This section presents three different use cases generated with the simulation platform presented in this paper, each of them addressing a specific challenge for utility companies from the emerging Smart Grids.

5.1 Forecasting a Time-Varying Portfolio

The first use case studies the impact of losses and gains of customers in a utility company’s portfolio on the aggregated consumption. It is motivated by the deregulation and competition in retail electricity markets which will allow customers to change their electricity provider. Another goal of this use case is to illustrate the effectiveness of the online learning algorithm for GAMs introduced in [1] to forecast the aggregated consumption.

To simulate the changes in the portfolio, the five different customer classes learned from the Irish CER data set (see Sect. 3.2) are used. Two different kinds of changes are simulated in this use case: abrupt and gradual changes. Let \(P_{t} = (p_{t,k})_{k=1,\ldots,5}\) denote the proportion of customers in the portfolio belonging to each class at a given time t. An abrupt change occurs at time t 0 if there is a significant difference between \(P_{t_{0}}\) and \(P_{t_{0}+1}\). A gradual change is a linear transition of P t between two points in time t 0 and t 1. Losses and gains of customers can be simulated by introducing a sixth “void” class which represents zero consumption, and simulating customers switching from/to this class to/from any of the five tariff options in the portfolio.

Figure 6 shows an example: Here, a portfolio of residential customers was simulated, uniformly distributed over the five tariff classes, with a loss of 20 % of the customers over the course of two years.
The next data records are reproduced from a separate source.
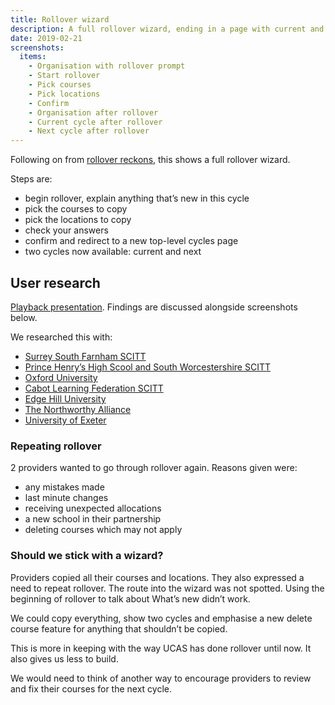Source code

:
 ```yaml
---
title: Rollover wizard
description: A full rollover wizard, ending in a page with current and next cycles
date: 2019-02-21
screenshots:
  items:
    - Organisation with rollover prompt
    - Start rollover
    - Pick courses
    - Pick locations
    - Confirm
    - Organisation after rollover
    - Current cycle after rollover
    - Next cycle after rollover
---
```


Following on from [rollover reckons](/publish-teacher-training-courses/rollover-reckons), this shows a full rollover wizard.

Steps are:

- begin rollover, explain anything that’s new in this cycle
- pick the courses to copy
- pick the locations to copy
- check your answers
- confirm and redirect to a new top-level cycles page
- two cycles now available: current and next

## User research

[Playback presentation](https://docs.google.com/presentation/d/1JafwFWO0gDUT2wicnHhTwGJx7T0RCZuOOgzGlJcJWZU/edit#slide=id.g51d4c235e9_1_99). Findings are discussed alongside screenshots below.

We researched this with:

- [Surrey South Farnham SCITT](https://lookback.io/watch/Dudq3X8QvtiwsNvbk)
- [Prince Henry’s High Scool and South Worcestershire SCITT](https://lookback.io/watch/bKs8CaeNHE8MCdY4B)
- [Oxford University](https://lookback.io/watch/Dg3mjn74DyCCyzxRk)
- [Cabot Learning Federation SCITT](https://lookback.io/watch/jYqw2TnGXjM9geySx)
- [Edge Hill University](https://lookback.io/watch/8ia5o6EEmMt3Td8DR)
- [The Northworthy Alliance](https://lookback.io/watch/Kqn9JdJnrbRBoPNxG)
- [University of Exeter](https://lookback.io/watch/dnLAXAszhNxmFByMy)

### Repeating rollover

2 providers wanted to go through rollover again. Reasons given were:

- any mistakes made
- last minute changes
- receiving unexpected allocations
- a new school in their partnership
- deleting courses which may not apply

### Should we stick with a wizard?

Providers copied all their courses and locations. They also expressed a need to repeat rollover. The route into the wizard was not spotted. Using the beginning of rollover to talk about What’s new didn’t work.

We could copy everything, show two cycles and emphasise a new delete course feature for anything that shouldn’t be copied.

This is more in keeping with the way UCAS has done rollover until now. It also gives us less to build.

We would need to think of another way to encourage providers to review and fix their courses for the next cycle.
The black line in the left plot shows a simulated abrupt change, while the blue line depicts a gradual, linear loss over the two years. The right plot illustrates the performance of forecasting algorithms in the gradual loss scenario. Here the black line shows the actual loads, the blue line shows the forecasts obtained by a GAM with online learning (using the algorithm proposed in [1]), and the red line the forecasts obtained by a GAM without online learning. As can be seen, the online learning is able to track some of the losses, resulting in a higher forecasting accuracy than the non-adaptive method. More generally, this example shows the usefulness of the simulation platform for comparing the performance of forecasting algorithms under different what-if-scenarios.

Fig. 6
figure 6

Left: Simulation of a customer portfolio with a loss of 20 % of the customers over two years. The black line shows an abrupt loss after the first year, the blue line a gradual, linear loss over the two years. Right: Performance of forecasting algorithms in the gradual loss scenario. Here the black line shows the actual loads, the blue line shows the forecasts obtained by a GAM with online learning, and the red line the forecasts obtained by a GAM without online learning. As can be seen, the online learning is able to track some of the losses, resulting in a higher forecasting accuracy

5.2 Impact of Wind Power Generation on the Distribution Grid

Managing the injection of power from renewable energy sources into the electrical grid, particularly wind power, raises high levels of concern for utility companies. Electricity providers and network operators need to optimize their production and grid management, respectively, to cope with those intermittent energy sources. Due to the high variability of wind power and its localized properties, simulations are an important tool for making decisions in this context.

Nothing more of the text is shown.